Treating skin and soft tissue infections of severe limb traumas can be challenging. Crucial concerns focus on inhibiting biofilm formation by antibiotic‑resistant bacteria, and preventing scar formation by fibroblastic hyperproliferation. The local use of toluidine blue O (TBO)‑mediated photodynamic therapy (PDT) may be a promising strategy for treating such lesions. The present study used Staphylococcusepidermidis (strain ATCC 35984) to assess the effects of TBO‑PDT on bacterial adherence and biofilm formation, using confocal laser scanning microscopy (CLSM), tissue culture plating (TCP) and scanning electron microscopy (SEM). Primary human fibroblast cells were used to evaluate the cytotoxicity of TBO‑PDT using the 3‑(4,5‑dimethylthiazol‑2‑yl)‑2,5‑diphenyltetrazolium bromide (MTT) assay and CLSM. Six different treatment groups were investigated: Medium only [tryptone soy broth (TSB) or Dulbecco's modified Eagle's medium (DMEM)]; red light control (light dose, 30J/cm2); TBO group (50mM TBO); TBO‑PDT1 (TBO irradiated with 10J/cm2); TBO‑PDT2 (TBO irradiated with 20J/cm2); and TBO‑PDT3 (TBO irradiated with 30J/cm2). The results of the S.epidermidis adhesion assay indicated that the TSB, light and TBO groups exhibited significant bacterial adherence, compared with the TBO‑PDT groups. Analysis of biofilm formation revealed significant light dose‑dependent differences between the TBO‑PDT groups and the TSB, light, and TBO groups. Furthermore, SEM indicated fewer colony masses in the TBO‑PDT groups compared with the control groups.
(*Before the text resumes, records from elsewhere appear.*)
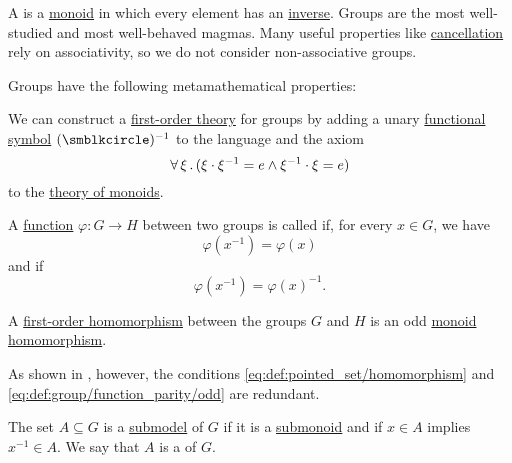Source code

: \begin{definition}\label{def:group}
  A  is a \hyperref[def:monoid]{monoid} in which every element has an \hyperref[def:monoid_inverse_element]{inverse}. Groups are the most well-studied and most well-behaved magmas. Many useful properties like \hyperref[thm:def:group/properties/cancellative]{cancellation} rely on associativity, so we do not consider non-associative groups.

  Groups have the following metamathematical properties:
  \begin{thmenum}
     We can construct a \hyperref[def:first_order_theory]{first-order theory} for groups by adding a unary \hyperref[def:first_order_language/func]{functional symbol} \( (\anon)^{-1} \) to the language and the axiom
    \begin{equation}\label{eq:def:group/theory/inverse_axiom}
      \forall \thinspace \xi \thinspace . \thinspace (\xi \cdot \xi^{-1} = e \wedge \xi^{-1} \cdot \xi = e)
    \end{equation}
    to the \hyperref[def:monoid/theory]{theory of monoids}.

     A \hyperref[def:function]{function} \( \varphi: G \to H \) between two groups is called  if, for every \( x \in G \), we have
    \begin{equation}\label{eq:def:group/function_parity/even}
      \varphi(x^{-1}) = \varphi(x)
    \end{equation}
    and  if
    \begin{equation}\label{eq:def:group/function_parity/odd}
      \varphi(x^{-1}) = \varphi(x)^{-1}.
    \end{equation}

     A \hyperref[def:first_order_homomorphism]{first-order homomorphism} between the groups \( G \) and \( H \) is an odd \hyperref[def:monoid/homomorphism]{monoid homomorphism}.

    As shown in , however, the conditions \eqref{eq:def:pointed_set/homomorphism} and \eqref{eq:def:group/function_parity/odd} are redundant.

     The set \( A \subseteq G \) is a \hyperref[thm:substructure_is_model]{submodel} of \( G \) if it is a \hyperref[def:monoid/submodel]{submonoid} and if \( x \in A \) implies \( x^{-1} \in A \). We say that \( A \) is a  of \( G \).


\end{thmenum}
\end{definition}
The MTT assay for fibroblastic cell toxicity demonstrated ~1.1, 4.6, 14.5, 29.7and43.4% reduction in optical density for the light, TBO, TBO‑PDT1, TBO‑PDT2 and TBO‑PDT3 groups, respectively, compared with the DMEM control group. There was no difference in toxicity between the light and control groups, however, there were significant differences among the TBO‑PDT groups. Finally, alterations in fibroblast morphology and cell spreading were revealed by CLSM, following TBO‑PDT treatment. TBO‑PDT inhibited bacterial adhesion and biofilm formation, and exhibited significant cytotoxic effects on human fibroblasts. These results indicate that the local use of TBO‑PDT in limb lesions may be a useful treatment method for inhibiting bacterial biofilm formation and fibroblastic hyperproliferation, which may prevent infectious hypertrophic scar formation.